KOMISARIS Tinggi Hak Asasi Manusia Perserikatan Bangsa-Bangsa (HAM PBB) Volker Turk pada Senin 8 Juni 2026 mendesak Amerika Serikat mencabut sanksi terhadap Kuba.
Menurut laporan badan HAM, seperti dikutip TeleSUR, Turk mengatakan penerapan sanksi yang dilakukan AS menyebabkan peningkatan angka kematian anak-anak di Kuba akibat dokter kekurangan akses terhadap perlengkapan medis.
Scroll ke bawah untuk melanjutkan membaca
Menurut Turk, akumulasi dari perluasan sanksi AS terhadap Kuba mempengaruhi seluruh sektor kehidupan, terutama akses terhadap pasokan dan layanan penting, termasuk air, makanan, dan perawatan kesehatan.

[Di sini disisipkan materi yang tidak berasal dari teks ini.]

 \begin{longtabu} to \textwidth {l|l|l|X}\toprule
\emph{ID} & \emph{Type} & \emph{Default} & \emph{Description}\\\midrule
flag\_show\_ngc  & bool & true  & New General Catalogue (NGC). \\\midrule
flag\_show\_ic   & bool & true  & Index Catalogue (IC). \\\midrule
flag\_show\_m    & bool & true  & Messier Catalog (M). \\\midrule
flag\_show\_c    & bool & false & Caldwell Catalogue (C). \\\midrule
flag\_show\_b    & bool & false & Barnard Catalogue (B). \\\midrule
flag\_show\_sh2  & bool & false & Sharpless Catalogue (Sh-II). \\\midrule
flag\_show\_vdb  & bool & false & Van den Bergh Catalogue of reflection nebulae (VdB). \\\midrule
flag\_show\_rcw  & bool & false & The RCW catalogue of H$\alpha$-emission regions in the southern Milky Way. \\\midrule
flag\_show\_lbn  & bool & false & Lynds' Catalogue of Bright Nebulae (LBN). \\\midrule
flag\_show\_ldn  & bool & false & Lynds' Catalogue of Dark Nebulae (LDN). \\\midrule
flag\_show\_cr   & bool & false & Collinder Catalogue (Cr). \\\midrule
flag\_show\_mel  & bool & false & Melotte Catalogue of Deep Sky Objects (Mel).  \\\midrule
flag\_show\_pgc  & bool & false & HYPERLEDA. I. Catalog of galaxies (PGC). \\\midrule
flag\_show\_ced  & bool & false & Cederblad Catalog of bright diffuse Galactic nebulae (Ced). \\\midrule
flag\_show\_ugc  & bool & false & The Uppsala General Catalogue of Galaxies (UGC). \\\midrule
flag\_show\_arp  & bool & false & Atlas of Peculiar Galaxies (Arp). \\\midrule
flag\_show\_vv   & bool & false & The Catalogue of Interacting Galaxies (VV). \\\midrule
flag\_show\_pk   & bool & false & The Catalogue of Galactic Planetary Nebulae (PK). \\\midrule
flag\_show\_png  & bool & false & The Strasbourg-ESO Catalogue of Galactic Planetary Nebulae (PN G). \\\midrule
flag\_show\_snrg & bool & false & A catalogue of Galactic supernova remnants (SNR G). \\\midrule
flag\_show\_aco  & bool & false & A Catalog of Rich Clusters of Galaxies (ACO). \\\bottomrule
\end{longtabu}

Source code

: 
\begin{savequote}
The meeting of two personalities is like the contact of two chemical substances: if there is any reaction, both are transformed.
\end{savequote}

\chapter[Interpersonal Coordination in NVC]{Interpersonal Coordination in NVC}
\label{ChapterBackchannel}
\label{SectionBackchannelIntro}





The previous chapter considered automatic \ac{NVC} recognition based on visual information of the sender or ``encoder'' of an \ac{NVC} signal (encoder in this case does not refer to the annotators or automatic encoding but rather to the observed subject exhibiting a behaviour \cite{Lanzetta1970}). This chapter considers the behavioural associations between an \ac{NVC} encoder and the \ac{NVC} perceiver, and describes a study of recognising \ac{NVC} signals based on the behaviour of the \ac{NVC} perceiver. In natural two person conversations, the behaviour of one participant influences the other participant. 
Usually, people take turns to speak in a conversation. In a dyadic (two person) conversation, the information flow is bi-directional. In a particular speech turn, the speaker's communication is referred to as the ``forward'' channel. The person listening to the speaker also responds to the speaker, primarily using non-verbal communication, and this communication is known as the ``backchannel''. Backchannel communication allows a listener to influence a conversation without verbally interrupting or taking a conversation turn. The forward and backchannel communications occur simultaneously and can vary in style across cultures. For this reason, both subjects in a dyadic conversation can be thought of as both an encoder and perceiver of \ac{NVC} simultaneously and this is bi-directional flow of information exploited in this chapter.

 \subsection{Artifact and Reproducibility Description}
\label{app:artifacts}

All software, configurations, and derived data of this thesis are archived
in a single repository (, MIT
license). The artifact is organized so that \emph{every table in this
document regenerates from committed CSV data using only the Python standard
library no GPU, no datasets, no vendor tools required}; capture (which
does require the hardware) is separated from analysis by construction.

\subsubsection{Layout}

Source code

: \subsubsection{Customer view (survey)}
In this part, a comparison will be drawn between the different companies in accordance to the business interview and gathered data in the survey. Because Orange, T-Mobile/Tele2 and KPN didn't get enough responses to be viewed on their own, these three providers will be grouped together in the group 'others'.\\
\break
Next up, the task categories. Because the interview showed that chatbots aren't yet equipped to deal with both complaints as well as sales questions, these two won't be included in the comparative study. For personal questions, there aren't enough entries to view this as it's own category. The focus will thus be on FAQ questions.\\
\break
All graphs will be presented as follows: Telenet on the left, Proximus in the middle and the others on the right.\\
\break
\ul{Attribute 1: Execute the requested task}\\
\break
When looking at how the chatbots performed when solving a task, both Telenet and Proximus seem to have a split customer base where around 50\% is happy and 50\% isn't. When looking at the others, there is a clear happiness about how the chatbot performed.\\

“Pembatasan bahan bakar yang diberlakukan sejak tahun 2026 dan pengetatan sanksi ekstrateritorial baru-baru ini. Jika digabungkan secara langsung merugikan warga Kuba, terutama mereka yang paling rentan. Anak-anak meninggal karena dokter kehilangan akses terhadap perlengkapan medis dan obat-obatan. Saksi ini harus segera dicabut,” kata Truk dalam sebuah pernyataan tersebut.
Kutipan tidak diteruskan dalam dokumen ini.